In terms of BFSI, we have had extremely good growth industry-leading growth of over 20% on a YoY constant currency basis, and probably several quarters in a row we have had this kind of growth in this segment. I am also happy to share that we were ranked #1 by HfS in their Banking and Financial Services —service providers ranking. We are seeing a lot of traction and great momentum across geographies both in Europe as well as North America. Our clients are investing in customer experience using advanced analytics and AI. We are also seeing a lot of focus on remote customer management like virtual banking, remote advisories, and so on.
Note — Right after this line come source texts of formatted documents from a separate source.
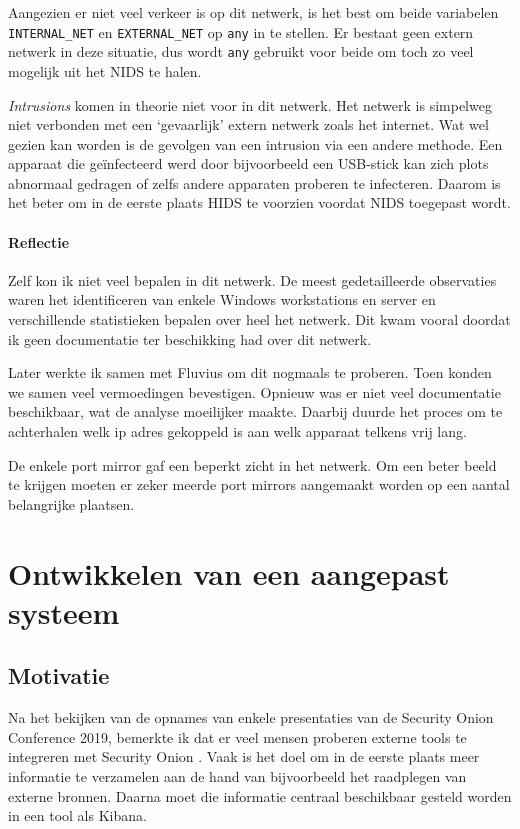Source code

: \documentclass[a4paper,12pt]{report}
\begin{document}
Aangezien er niet veel verkeer is op dit netwerk, is het best om beide variabelen \lstinline|INTERNAL_NET| en \lstinline|EXTERNAL_NET| op \lstinline|any| in te stellen.
Er bestaat geen extern netwerk in deze situatie, dus wordt \lstinline|any| gebruikt voor beide om toch zo veel mogelijk uit het NIDS te halen.

\emph{Intrusions} komen in theorie niet voor in dit netwerk.
Het netwerk is simpelweg niet verbonden met een `gevaarlijk' extern netwerk zoals het internet.
Wat wel gezien kan worden is de gevolgen van een intrusion via een andere methode.
Een apparaat die geïnfecteerd werd door bijvoorbeeld een USB-stick kan zich plots abnormaal gedragen of zelfs andere apparaten proberen te infecteren.
Daarom is het beter om in de eerste plaats HIDS te voorzien voordat NIDS toegepast wordt.


\subsubsection{Reflectie}
Zelf kon ik niet veel bepalen in dit netwerk.
De meest gedetailleerde observaties waren het identificeren van enkele Windows workstations en server en verschillende statistieken bepalen over heel het netwerk.
Dit kwam vooral doordat ik geen documentatie ter beschikking had over dit netwerk.

Later werkte ik samen met Fluvius om dit nogmaals te proberen.
Toen konden we samen veel vermoedingen bevestigen.
Opnieuw was er niet veel documentatie beschikbaar, wat de analyse moeilijker maakte.
Daarbij duurde het proces om te achterhalen welk ip adres gekoppeld is aan welk apparaat telkens vrij lang.

De enkele port mirror gaf een beperkt zicht in het netwerk.
Om een beter beeld te krijgen moeten er zeker meerde port mirrors aangemaakt worden op een aantal belangrijke plaatsen.

\chapter{Ontwikkelen van een aangepast systeem}
\label{sec:aangepast-systeem}
\section{Motivatie}
Na het bekijken van de opnames van enkele presentaties van de Security Onion Conference 2019, bemerkte ik dat er veel mensen proberen externe tools te integreren met Security Onion \autocite{so:conference-2019}.
Vaak is het doel om in de eerste plaats meer informatie te verzamelen aan de hand van bijvoorbeeld het raadplegen van externe bronnen.
Daarna moet die informatie centraal beschikbaar gesteld worden in een tool als Kibana.
\end{document}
Of course, we are also seeing a lot of cloud-based transformation deals.

Our focus on building capabilities and platforms in some of the sub-verticals like regional banks, asset management, wealth management services, mortgages, etc, is paying a huge dividends and we are able to win lot more deals and gain market share. Today we are wellpositioned as an end-to-end transformation player given our depth in domain, depth in IT, depth in ops as well as digital transformational capabilities. And we expect this momentum to continue.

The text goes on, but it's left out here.